Mgr Newton and Archbishop Longley were joined by Bishop Mark Jabalé OSB, retired bishop of Menevia and sometime Abbot of Belmot, along with 30 other priests, many of whom were supporters from the clergy of the archdiocese of Birmingham. These included Mgr Canon John Moran, Vicar General of the Birmingham archdiocese, Mgr Andrew Burnham of the Ordinariate, and Canon Gerry Breen, Dean of the Cathedral. The League was represented by Fr Mark Woodruff (Director). Serving alongside Birmingham deacons during the Liturgy was one of the Ordinariate's two "transitional" deacons, the Revd Daniel Lloyd. The first two new Catholic priests to be ordained were old friends of the League through Fr Mark. Fr Richard Smith and Fr Mark have made a retreat or pilgrimage to Belgium almost every year in the last 20 in the hope of Catholic Christian Unity, at first to the Abbey of St Andrew at Zevenkerken near Bruges, and more recently to the Beguinage in Bruges on the Catholic League's annual pilgrimage for Christian Unity. In 2010 Fr Richard celebrated his Golden Jubilee in the priesthood of the Church of England, throughout which he has lived, served and witnessed to the Catholic Faith. This included several years as a missionary in Guyana and long service as a representative of the United Society for the Propagation of the Gospel, founded in 1701 and Anglicanism's longest established overseas mission agency. As vicar of Eye, Suffolk, he succeeded Canon Donald Rea, who had been chairman of the Anglican Confraternity of Unity, founded in 1926 "to restore union with the Holy See (like the League), and who had been befriended by Pope John XXIII. The remarkable story is that in June 1959 the Pope noticed that the Anglican Canon, in a private audience, was carrying a Latin Roman Breviary. He told the priest who was interpreting for them, "That book of his looks a bit old. Mine is not so new. but it's newer than his. I will give it to him." Next day the four volumes of the Pope's breviary arrived, with the markers where the Pope had finished his office on the feast of the Sacred Heart, and containing his family memorial cards, including one for his father. On the cover of the black volumes were the arms of the Cardinal Patriarch of Venice.

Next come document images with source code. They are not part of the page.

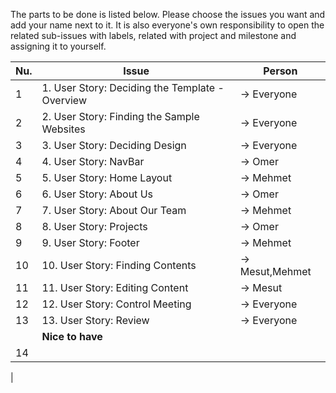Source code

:The parts to be done is listed below. Please choose the issues you want and add your name next to it. It is also everyone's own responsibility to open the related sub-issues with labels, related with project and milestone and assigning it to yourself.

| Nu. | Issue | Person | 
| --- | --- | --- |
| 1 | 1. User Story: Deciding the Template - Overview | →   Everyone |
| 2 | 2. User Story: Finding the Sample Websites | →  Everyone |
| 3 | 3. User Story: Deciding Design | → Everyone |
| 4 | 4. User Story: NavBar | → Omer |
| 5 | 5. User Story: Home Layout| → Mehmet |
| 6 | 6. User Story: About Us | → Omer |
| 7 | 7. User Story: About Our Team|  → Mehmet |
| 8 | 8. User Story: Projects |  →  Omer
| 9 | 9. User Story: Footer | →  Mehmet
| 10 | 10. User Story: Finding Contents |  → Mesut,Mehmet |
| 11 | 11. User Story: Editing Content |  → Mesut|
| 12 | 12. User Story: Control Meeting   |  → Everyone |
| 13 | 13. User Story: Review  | →  Everyone
| | __Nice to have__
| 14 | 
|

Writing in Reunion, the Confraternity's journal, Canon Rea quoted Pope John on the delicate subject of church unity (thanks to this report in Time Magazine online). "In working for reunion," Pope John had said, "it is necessary (1) to be very meek and humble, (2) to be patient and know how to wait God's hour, and (3) to insist on positive arguments, leaving aside for the moment those elements on which we differ, and to avoid discussions that may offend against the virtue of charity."

Father Richard ensured that the volumes were safely deposited at the Lambeth Palace Library as a testimony of the work of Anglo-Papalists to bring about Catholic-Anglican unity from the beginning of the modern ecumenical age, and also of the desire in the Pope for reconciliation between Christians.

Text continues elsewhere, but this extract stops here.